Donald Trump's administration on Friday bypassed Congress to sell USD 8.1 billion in arms to Saudi Arabia and other Arab allies.
Washington: US President Donald Trump's administration on Friday bypassed Congress to sell USD 8.1 billion in arms to Saudi Arabia and other Arab allies, citing a threat from Iran, infuriating lawmakers who fear the weapons could kill civilians in Yemen.
Secretary of State Mike Pompeo said the administration would circumvent the required review by Congress to approve 22 arms transfers to Saudi Arabia, the United Arab Emirates and Jordan, saying that the freeze on sales by Congress could affect the Arab allies' operational abilities.
The weapons, which include munitions and aircraft support maintenance, are meant "to deter Iranian aggression and build partner self-defense capacity," Pompeo said in a statement.
The sale was announced earlier Friday by Senator Robert Menendez, who had used his powers to block shipments of tens of thousands of precision-guided bombs to Saudi Arabia and the United Arab Emirates, fearing they would contribute to the humanitarian crisis in Yemen, where the US allies are mounting an offensive.

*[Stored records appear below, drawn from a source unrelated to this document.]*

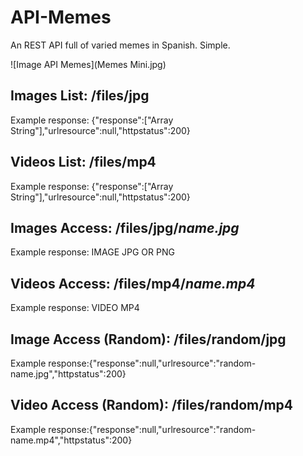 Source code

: # API-Memes
An REST API full of varied memes in Spanish. Simple.

![Image API Memes](Memes Mini.jpg)

## Images List: /files/jpg
Example response: {"response":["Array String"],"urlresource":null,"httpstatus":200}

## Videos List: /files/mp4
Example response: {"response":["Array String"],"urlresource":null,"httpstatus":200}

## Images Access: /files/jpg/*name.jpg*
Example response: IMAGE JPG OR PNG

## Videos Access: /files/mp4/*name.mp4*
Example response: VIDEO MP4

## Image Access (Random): /files/random/jpg
Example response:{"response":null,"urlresource":"random-name.jpg","httpstatus":200}

## Video Access (Random): /files/random/mp4
Example response:{"response":null,"urlresource":"random-name.mp4","httpstatus":200}

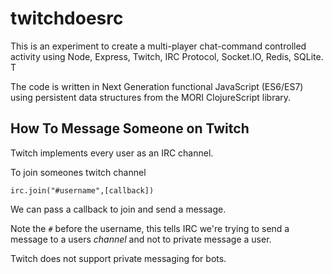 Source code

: # twitchdoesrc

This is an experiment to create a multi-player chat-command controlled activity using Node, Express, Twitch, IRC Protocol, Socket.IO, Redis, SQLite. T

The code is written in Next Generation functional JavaScript (ES6/ES7) using persistent data structures from the MORI ClojureScript library.  

## How To Message Someone on Twitch

Twitch implements every user as an IRC channel.

To join someones twitch channel

`irc.join("#username",[callback])`

We can pass a callback to join and send a message. 

Note the `#` before the username, this tells IRC we're trying to send a message to a users *channel* and not to private message a user.

Twitch does not support private messaging for bots.
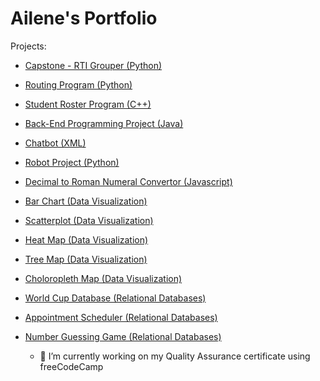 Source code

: # Ailene's Portfolio

Projects:
* [Capstone - RTI Grouper (Python)](https://github.com/ail-w-clark/capstone)
* [Routing Program (Python)](https://github.com/ail-w-clark/routing_program)
* [Student Roster Program (C++)](https://github.com/ail-w-clark/class_roster)
* [Back-End Programming Project (Java)](https://github.com/ail-w-clark/back_end)
* [Chatbot (XML)](https://github.com/ail-w-clark/chatbot)
* [Robot Project (Python)](https://github.com/ail-w-clark/robot_project)
* [Decimal to Roman Numeral Convertor (Javascript)](https://github.com/ail-w-clark/decimalToRoman)
* [Bar Chart (Data Visualization)](https://codepen.io/ailClark/pen/xxoMjJQ)
* [Scatterplot (Data Visualization)](https://codepen.io/ailClark/pen/WNqmwXM)
* [Heat Map (Data Visualization)](https://codepen.io/ailClark/pen/qBzvNep)
* [Tree Map (Data Visualization)](https://codepen.io/ailClark/pen/KKjYxzK)
* [Choloropleth Map (Data Visualization)](https://codepen.io/ailClark/pen/xxoBQPE)
* [World Cup Database (Relational Databases)](https://github.com/ail-w-clark/worldcup_DB)
* [Appointment Scheduler (Relational Databases)](https://github.com/ail-w-clark/appointment_scheduler)
* [Number Guessing Game (Relational Databases)](https://github.com/ail-w-clark/number_guessing_game)

  - 🌱 I’m currently working on my Quality Assurance certificate using freeCodeCamp

<!--
**ail-w-clark/ail-w-clark** is a ✨ _special_ ✨ repository because its `README.md` (this file) appears on your GitHub profile.

Here are some ideas to get you started:

- 🔭 I’m currently working on ...
- 🌱 I’m currently learning ...
- 👯 I’m looking to collaborate on ...
- 🤔 I’m looking for help with ...
- 💬 Ask me about ...
- 📫 How to reach me: ...
- 😄 Pronouns: ...
- ⚡ Fun fact: ...
-->
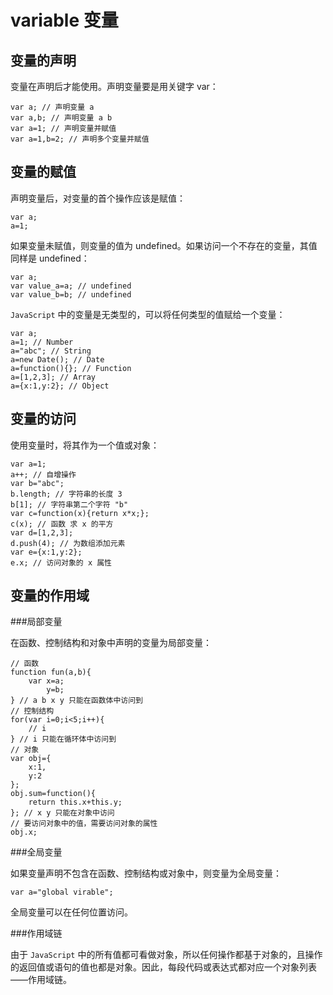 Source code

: variable 变量
===========

变量的声明
--------

变量在声明后才能使用。声明变量要是用关键字 var：

	var a; // 声明变量 a
	var a,b; // 声明变量 a b
	var a=1; // 声明变量并赋值
	var a=1,b=2; // 声明多个变量并赋值

变量的赋值
--------

声明变量后，对变量的首个操作应该是赋值：

	var a;
	a=1;

如果变量未赋值，则变量的值为 undefined。如果访问一个不存在的变量，其值同样是 undefined：

	var a;
	var value_a=a; // undefined
	var value_b=b; // undefined

`JavaScript` 中的变量是无类型的，可以将任何类型的值赋给一个变量：

	var a;
	a=1; // Number
	a="abc"; // String
	a=new Date(); // Date
	a=function(){}; // Function
	a=[1,2,3]; // Array
	a={x:1,y:2}; // Object

变量的访问
--------

使用变量时，将其作为一个值或对象：

	var a=1;
	a++; // 自增操作
	var b="abc";
	b.length; // 字符串的长度 3
	b[1]; // 字符串第二个字符 "b"
	var c=function(x){return x*x;};
	c(x); // 函数 求 x 的平方
	var d=[1,2,3];
	d.push(4); // 为数组添加元素
	var e={x:1,y:2};
	e.x; // 访问对象的 x 属性

变量的作用域
----------

###局部变量

在函数、控制结构和对象中声明的变量为局部变量：

	// 函数
	function fun(a,b){
		var x=a;
			y=b;
	} // a b x y 只能在函数体中访问到
	// 控制结构
	for(var i=0;i<5;i++){
		// i
	} // i 只能在循环体中访问到
	// 对象
	var obj={
		x:1,
		y:2
	};
	obj.sum=function(){
		return this.x+this.y;
	}; // x y 只能在对象中访问
	// 要访问对象中的值，需要访问对象的属性
	obj.x;

###全局变量

如果变量声明不包含在函数、控制结构或对象中，则变量为全局变量：

	var a="global virable";

全局变量可以在任何位置访问。

###作用域链

由于 `JavaScript` 中的所有值都可看做对象，所以任何操作都基于对象的，且操作的返回值或语句的值也都是对象。因此，每段代码或表达式都对应一个对象列表——作用域链。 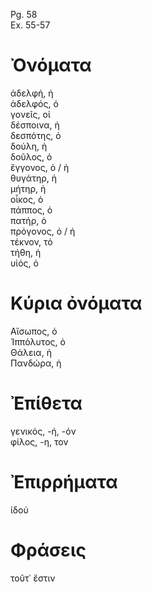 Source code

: Pg. 58   
Ex. 55-57  
# Ὀνόματα  
ἀδελφή, ἡ  
ἀδελφός, ὁ  
γονεῖς, οἱ  
δέσποινα, ἡ  
δεσπότης, ὁ  
δούλη, ἡ  
δοῦλος, ὁ  
ἔγγονος, ὁ / ὴ  
θυγάτηρ, ἡ  
μήτηρ, ἡ  
οἶκος, ὁ  
πάππος, ὁ  
πατήρ, ὁ  
πρόγονος, ὁ / ἡ  
τέκνον, τό  
τήθη, ἡ  
υἱός, ὁ  
# Κύρια ὀνόματα  
Αἴσωπος, ὁ  
Ἱππόλυτος, ὁ  
Θάλεια, ἡ  
Πανδώρα, ἡ  
# Ἐπίθετα  
γενικός, -ή, -όν  
φίλος, -η, τον  
# Ἐπιρρήματα  
ἰδού  
# Φράσεις  
τοῦτ᾽ ἔστιν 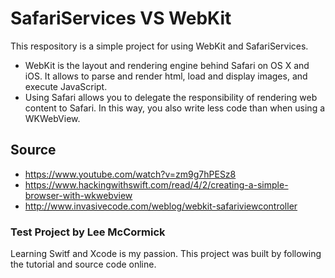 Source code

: # SafariServices VS WebKit
This respository is a simple project for using WebKit and SafariServices. 
- WebKit is the layout and rendering engine behind Safari on OS X and iOS. It allows to parse and render html, load and display images, and execute JavaScript.
- Using Safari allows you to delegate the responsibility of rendering web content to Safari. In this way, you also write less code than when using a WKWebView.

## Source
- https://www.youtube.com/watch?v=zm9g7hPESz8
- https://www.hackingwithswift.com/read/4/2/creating-a-simple-browser-with-wkwebview
- http://www.invasivecode.com/weblog/webkit-safariviewcontroller

### Test Project by Lee McCormick
Learning Switf and Xcode is my passion. This project was built by following the tutorial and source code online.
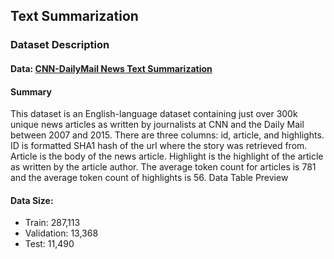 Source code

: ## Text Summarization

### Dataset Description
#### Data: [CNN-DailyMail News Text Summarization](https://www.kaggle.com/datasets/gowrishankarp/newspaper-text-summarization-cnn-dailymail)
#### Summary
This dataset is an English-language dataset containing just over 300k unique news articles as written by journalists at CNN and the Daily Mail between 2007 and 2015. There are three columns: id, article, and highlights. ID is formatted SHA1 hash of the url where the story was retrieved from. Article is the body of the news article. Highlight is the highlight of the article as written by the article author. The average token count for articles is 781 and the average token count of highlights is 56.
Data Table Preview
#### Data Size:
- Train: 287,113
- Validation: 13,368
-   Test: 11,490
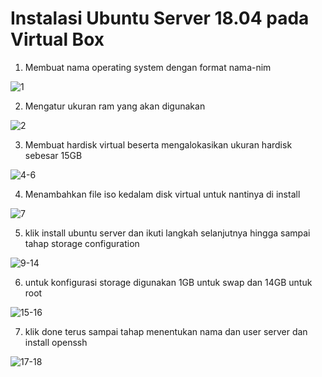 # Instalasi Ubuntu Server 18.04 pada Virtual Box

1. Membuat nama operating system dengan format nama-nim

![1]()

2. Mengatur ukuran ram yang akan digunakan

![2]()

3. Membuat hardisk virtual beserta mengalokasikan ukuran hardisk sebesar 15GB

![4-6]()

4. Menambahkan file iso kedalam disk virtual untuk nantinya di install 

![7]()

5. klik install ubuntu server dan ikuti langkah selanjutnya hingga sampai tahap storage configuration

![9-14]()

6. untuk konfigurasi storage digunakan 1GB untuk swap dan 14GB untuk root

![15-16]()

7. klik done terus sampai tahap menentukan nama dan user server dan install openssh

![17-18]()



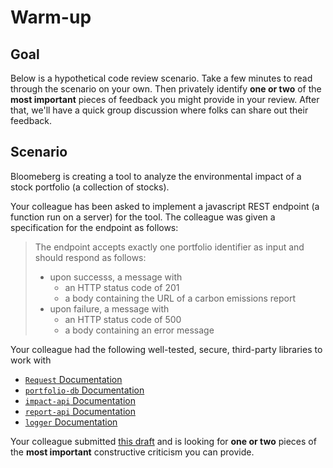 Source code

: # Warm-up

## Goal
Below is a hypothetical code review scenario. Take a few minutes to read through the scenario on your own. Then privately identify **one or two** of the **most important** pieces of feedback you might provide in your review. After that, we'll have a quick group discussion where folks can share out their feedback.

## Scenario
Bloomeberg is creating a tool to analyze the environmental impact of a stock portfolio (a collection of stocks).

Your colleague has been asked to implement a javascript REST endpoint (a function run on a server) for the tool. The colleague was given a specification for the endpoint as follows:

> The endpoint accepts exactly one portfolio identifier as input and should respond as follows:
>   - upon successs, a message with
>     - an HTTP status code of 201
>     - a body containing the URL of a carbon emissions report
>   - upon failure, a message with
>     - an HTTP status code of 500
>     - a body containing an error message

Your colleague had the following well-tested, secure, third-party libraries to work with
  - [`Request` Documentation](./lib/Request-docs.md)
  - [`portfolio-db` Documentation](./lib/portfolio-db-docs.md)
  - [`impact-api` Documentation](./lib/impact-api-docs.md)
  - [`report-api` Documentation](./lib/report-api-docs.md)
  - [`logger` Documentation](./lib/logger-docs.md)

Your colleague submitted [this draft](./create-impact-report-draft.js) and is looking for **one or two** pieces of the **most important** constructive criticism you can provide. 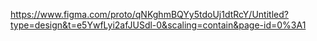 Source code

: https://www.figma.com/proto/qNKghmBQYy5tdoUj1dtRcY/Untitled?type=design&t=e5YwfLyi2afJUSdl-0&scaling=contain&page-id=0%3A1
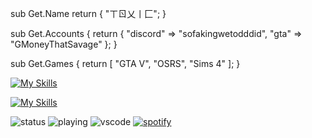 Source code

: 
sub Get.Name 
    return {
		"ㄒㄖ乂丨匚";
}

sub Get.Accounts {
    return {
        "discord" => "sofakingwetodddid",
        "gta" => "GMoneyThatSavage"
    };
}

sub Get.Games {
    return [
        "GTA V",
        "OSRS",
        "Sims 4"
    ];
}

[![My Skills](https://skillicons.dev/icons?i=discord)](https://skillicons.dev)

[![My Skills](https://skillicons.dev/icons?i=perl,java,js,sqlite,rust,c,cs,cpp,crystal,blender,ts,go,lua,py)](https://skillicons.dev)

![status](https://nocache.advaith.workers.dev?url=https://img.shields.io/endpoint?url=https://dev.discordprofiles.me/api/badge/status/276544649148235776?simple=true)
![playing](https://nocache.advaith.workers.dev?url=https://img.shields.io/endpoint?url=https://dev.discordprofiles.me/api/badge/playing/276544649148235776)
![vscode](https://nocache.advaith.workers.dev?url=https://img.shields.io/endpoint?url=https://dev.discordprofiles.me/api/badge/vscode/276544649148235776)
[![spotify](https://nocache.advaith.workers.dev?url=https://img.shields.io/endpoint?url=https://dev.discordprofiles.me/api/badge/spotify/276544649148235776)](https://dev.discordprofiles.me/openspotify/276544649148235776)

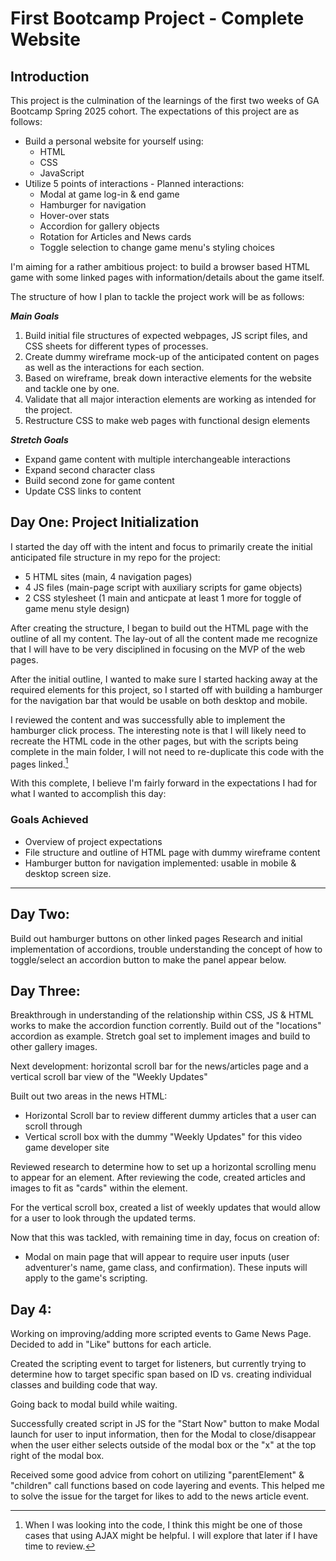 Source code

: # First Bootcamp Project - Complete Website

## Introduction

This project is the culmination of the learnings of the first two weeks of GA Bootcamp Spring 2025 cohort.  The expectations of this project are as follows:
* Build a personal website for yourself using:
    * HTML
    * CSS
    * JavaScript
* Utilize 5 points of interactions - Planned interactions:
    * Modal at game log-in & end game
    * Hamburger for navigation
    * Hover-over stats
    * Accordion for gallery objects
    * Rotation for Articles and News cards
    * Toggle selection to change game menu's styling choices

I'm aiming for a rather ambitious project: to build a browser based HTML game with some linked pages with information/details about the game itself.

The structure of how I plan to tackle the project work will be as follows:

***Main Goals***
1. Build initial file structures of expected webpages, JS script files, and CSS sheets for different types of processes.
2. Create dummy wireframe mock-up of the anticipated content on pages as well as the interactions for each section.
3. Based on wireframe, break down interactive elements for the website and tackle one by one.
4. Validate that all major interaction elements are working as intended for the project.
5. Restructure CSS to make web pages with functional design elements

***Stretch Goals***
* Expand game content with multiple interchangeable interactions
* Expand second character class
* Build second zone for game content
* Update CSS links to content

## Day One: Project Initialization

I started the day off with the intent and focus to primarily create the initial anticipated file structure in my repo for the project:
* 5 HTML sites (main, 4 navigation pages)
* 4 JS files (main-page script with auxiliary scripts for game objects)
* 2 CSS stylesheet (1 main and anticpate at least 1 more for toggle of game menu style design)

After creating the structure, I began to build out the HTML page with the outline of all my content.  The lay-out of all the content made me recognize that I will have to be very disciplined in focusing on the MVP of the web pages.

After the initial outline, I wanted to make sure I started hacking away at the required elements for this project, so I started off with building a hamburger for the navigation bar that would be usable on both desktop and mobile.

I reviewed the content and was successfully able to implement the hamburger click process.  The interesting note is that I will likely need to recreate the HTML code in the other pages, but with the scripts being complete in the main folder, I will not need to re-duplicate this code with the pages linked.[^1]

With this complete, I believe I'm fairly forward in the expectations I had for what I wanted to accomplish this day:

### Goals Achieved
* Overview of project expectations
* File structure and outline of HTML page with dummy wireframe content
* Hamburger button for navigation implemented: usable in mobile & desktop screen size.

---

## Day Two: 

Build out hamburger buttons on other linked pages
Research and initial implementation of accordions, trouble understanding the concept of how to toggle/select an accordion button to make the panel appear below.

## Day Three:

Breakthrough in understanding of the relationship within CSS, JS & HTML works to make the accordion function corrently.  Build out of the "locations" accordion as example.  Stretch goal set to implement images and build to other gallery images.

Next development: horizontal scroll bar for the news/articles page and a vertical scroll bar view of the "Weekly Updates"

Built out two areas in the news HTML:
* Horizontal Scroll bar to review different dummy articles that a user can scroll through
* Vertical scroll box with the dummy "Weekly Updates" for this video game developer site

Reviewed research to determine how to set up a horizontal scrolling menu to appear for an element.  After reviewing the code, created articles and images to fit as "cards" within the element.

For the vertical scroll box, created a list of weekly updates that would allow for a user to look through the updated terms.

Now that this was tackled, with remaining time in day, focus on creation of:

* Modal on main page that will appear to require user inputs (user adventurer's name, game class, and confirmation).  These inputs will apply to the game's scripting.

## Day 4:

Working on improving/adding more scripted events to Game News Page.  Decided to add in "Like" buttons for each article.

Created the scripting event to target for listeners, but currently trying to determine how to target specific span based on ID vs. creating individual classes and building code that way.

Going back to modal build while waiting.

Successfully created script in JS for the "Start Now" button to make Modal launch for user to input information, then for the Modal to close/disappear when the user either selects outside of the modal box or the "x" at the top right of the modal box.

Received some good advice from cohort on utilizing "parentElement" & "children" call functions based on code layering and events.  This helped me to solve the issue for the target for likes to add to the news article event.















[^1]: When I was looking into the code, I think this might be one of those cases that using AJAX might be helpful.  I will explore that later if I have time to review. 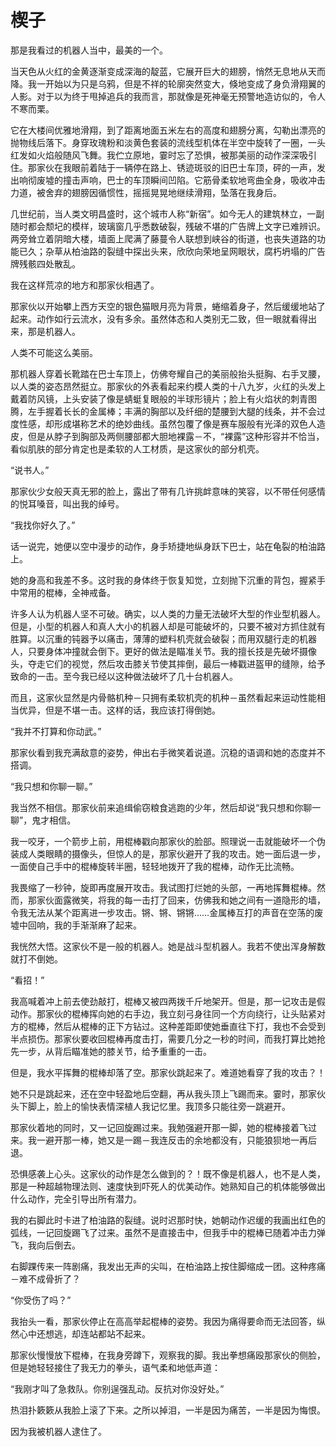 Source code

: # 楔子

那是我看过的机器人当中，最美的一个。

当天色从火红的金黄逐渐变成深海的靛蓝，它展开巨大的翅膀，悄然无息地从天而降。我一开始以为只是乌鸦，但是不祥的轮廓突然变大，倏地变成了身负滑翔翼的人影。对于以为终于甩掉追兵的我而言，那就像是死神毫无预警地造访似的，令人不寒而栗。

它在大楼间优雅地滑翔，到了距离地面五米左右的高度和翅膀分离，勾勒出漂亮的抛物线后落下。身穿玫瑰粉和淡黄色套装的流线型机体在半空中旋转了一圈，一头红发如火焰般随风飞舞。我伫立原地，霎时忘了恐惧，被那美丽的动作深深吸引住。那家伙在我眼前着陆于一辆停在路上、锈迹斑驳的旧巴士车顶，砰的一声，发出响彻废墟的撞击声响，巴士的车顶瞬间凹陷。它筋骨柔软地弯曲全身，吸收冲击力道，被舍弃的翅膀因循惯性，摇摇晃晃地继续滑翔，坠落在我身后。

几世纪前，当人类文明昌盛时，这个城市人称“新宿”。如今无人的建筑林立，一副随时都会颓圮的模样，玻璃窗几乎悉数破裂，残破不堪的广告牌上文字已难辨识。两旁耸立着阴暗大楼，墙面上爬满了藤蔓令人联想到峡谷的街道，也丧失道路的功能已久；杂草从柏油路的裂缝中探出头来，欣欣向荣地呈网眼状，腐朽坍塌的广告牌残骸四处散乱。

我在这样荒凉的地方和那家伙相遇了。

那家伙以开始攀上西方天空的银色猫眼月亮为背景，蜷缩着身子，然后缓缓地站了起来。动作如行云流水，没有多余。虽然体态和人类别无二致，但一眼就看得出来，那是机器人。

人类不可能这么美丽。

那机器人穿着长靴踏在巴士车顶上，仿佛夸耀自己的美丽般抬头挺胸、右手叉腰，以人类的姿态昂然挺立。那家伙的外表看起来约模人类的十八九岁，火红的头发上戴着防风镜，上头安装了像是蜻蜓复眼般的半球形镜片；脸上有火焰状的刺青图腾，左手握着长长的金属棒；丰满的胸部以及纤细的楚腰到大腿的线条，并不会过度性感，却形成堪称艺术的绝妙曲线。虽然包覆了像是赛车服般有光泽的双色人造皮，但是从脖子到胸部及两侧腰部都大胆地裸露－不，“裸露”这种形容并不恰当，看似肌肤的部分肯定也是柔软的人工材质，是这家伙的部分机壳。

“说书人。”

那家伙少女般天真无邪的脸上，露出了带有几许挑衅意味的笑容，以不带任何感情的悦耳嗓音，叫出我的绰号。

“我找你好久了。”

话一说完，她便以空中漫步的动作，身手矫捷地纵身跃下巴士，站在龟裂的柏油路上。

她的身高和我差不多。这时我的身体终于恢复知觉，立刻抛下沉重的背包，握紧手中常用的棍棒，全神戒备。

许多人认为机器人坚不可破。确实，以人类的力量无法破坏大型的作业型机器人。但是，小型的机器人和真人大小的机器人却是可能破坏的，只要不被对方抓住就有胜算。以沉重的钝器予以痛击，薄薄的塑料机壳就会破裂；而用双腿行走的机器人，只要身体冲撞就会倒下。更好的做法是瞄准关节。我的擅长技是先破坏摄像头，夺走它们的视觉，然后攻击膝关节使其摔倒，最后一棒戳进盔甲的缝隙，给予致命的一击。至今我已经以这种做法破坏了几十台机器人。

而且，这家伙显然是内骨骼机种－只拥有柔软机壳的机种－虽然看起来运动性能相当优异，但是不堪一击。这样的话，我应该打得倒她。

“我并不打算和你动武。”

那家伙看到我充满敌意的姿势，伸出右手微笑着说道。沉稳的语调和她的态度并不搭调。

“我只想和你聊一聊。”

我当然不相信。那家伙前来追缉偷窃粮食逃跑的少年，然后却说“我只想和你聊一聊”，鬼才相信。

我一咬牙，一个箭步上前，用棍棒戳向那家伙的脸部。照理说一击就能破坏一个伪装成人类眼睛的摄像头，但惊人的是，那家伙避开了我的攻击。她一面后退一步，一面使自己手中的棍棒旋转半圈，轻轻地拨开了我的棍棒，动作无比流畅。

我畏缩了一秒钟，旋即再度展开攻击。我试图打烂她的头部，一再地挥舞棍棒。然而，那家伙面露微笑，将我的每一击打了回来，仿佛我和她之间有一道隐形的墙，令我无法从某个距离进一步攻击。锵、锵、锵锵……金属棒互打的声音在空荡的废墟中回响，我的手渐渐麻了起来。

我恍然大悟。这家伙不是一般的机器人。她是战斗型机器人。我若不使出浑身解数就打不倒她。

“看招！”

我高喊着冲上前去使劲敲打，棍棒又被四两拨千斤地架开。但是，那一记攻击是假动作。那家伙的棍棒挥向她的右手边，我立刻弓身往同一个方向绕行，让头贴紧对方的棍棒，然后从棍棒的正下方钻过。这种差距即使她垂直往下打，我也不会受到半点损伤。那家伙要收回棍棒再度击打，需要几分之一秒的时间，而我打算比她抢先一步，从背后瞄准她的膝关节，给予重重的一击。

但是，我水平挥舞的棍棒却落了空。那家伙跳起来了。难道她看穿了我的攻击？！

她不只是跳起来，还在空中轻盈地后空翻，再从我头顶上飞踢而来。霎时，那家伙头下脚上，脸上的愉快表情深植人我记忆里。我顶多只能往旁一跳避开。

那家伙着地的同时，又一记回旋踢过来。我勉强避开那一脚，她的棍棒接着飞过来。我一避开那一棒，她又是一踢－我连反击的余地都没有，只能狼狈地一再后退。

恐惧感袭上心头。这家伙的动作是怎么做到的？！既不像是机器人，也不是人类，那是一种超越物理法则、速度快到吓死人的优美动作。她熟知自己的机体能够做出什么动作，完全引导出所有潜力。

我的右脚此时卡进了柏油路的裂缝。说时迟那时快，她朝动作迟缓的我画出红色的弧线，一记回旋踢飞了过来。虽然不是直接击中，但我手中的棍棒已随着冲击力弹飞，我向后倒去。

右脚踝传来一阵剧痛，我发出无声的尖叫，在柏油路上按住脚缩成一团。这种疼痛－难不成骨折了？

“你受伤了吗？”

我抬头一看，那家伙停止在高高举起棍棒的姿势。我因为痛得要命而无法回答，纵然心中还想逃，却连站都站不起来。

那家伙慢慢放下棍棒，在我身旁蹲下，观察我的脚。我出拳想痛殴那家伙的侧脸，但是她轻轻接住了我无力的拳头，语气柔和地低声道：

“我刚才叫了急救队。你别逞强乱动。反抗对你没好处。”

热泪扑簌簌从我脸上滚了下来。之所以掉泪，一半是因为痛苦，一半是因为悔恨。

因为我被机器人逮住了。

"I am disappointed, but not surprised, that the Trump administration has failed once again to prioritize our long-term national security interests or stand up for human rights, and instead is granting favors to authoritarian countries like Saudi Arabia," Menendez, the top Democrat on the Senate Foreign Relations Committee, said in a statement.
He said that the administration failed to meet the legal definition of an emergency as he vowed to work with lawmakers to counter the decision.
"The lives of millions of people depend on it," Menendez said.
Another senior Democrat, Senator Dianne Feinstein, said that the United States needed to rein in rather than give more weapons to Saudi Arabia.
"The Saudi-led war in Yemen is not an emergency, it is a crime against humanity," she said in a statement.
Opposition to the arms sale was not limited to Democrats.
Congressman Michael McCaul, the top Republican on the House Foreign Affairs Committee, termed Trump's decision "unfortunate," saying in a statement that the move "will damage certain future congressional interactions."
The sales come after Trump vetoed an attempt by Congress to stop US support for the Saudi-led war in Yemen, where tens of thousands have died and millions are at risk of starvation in what the United Nations calls the world's biggest humanitarian crisis.
Pompeo has resolutely defended US support for the Saudis, noting that the Huthi rebels who control much of Yemen are allied with US adversary Iran and saying that Huthi rocket attacks into Saudi Arabia could kill Americans taking commercial flights.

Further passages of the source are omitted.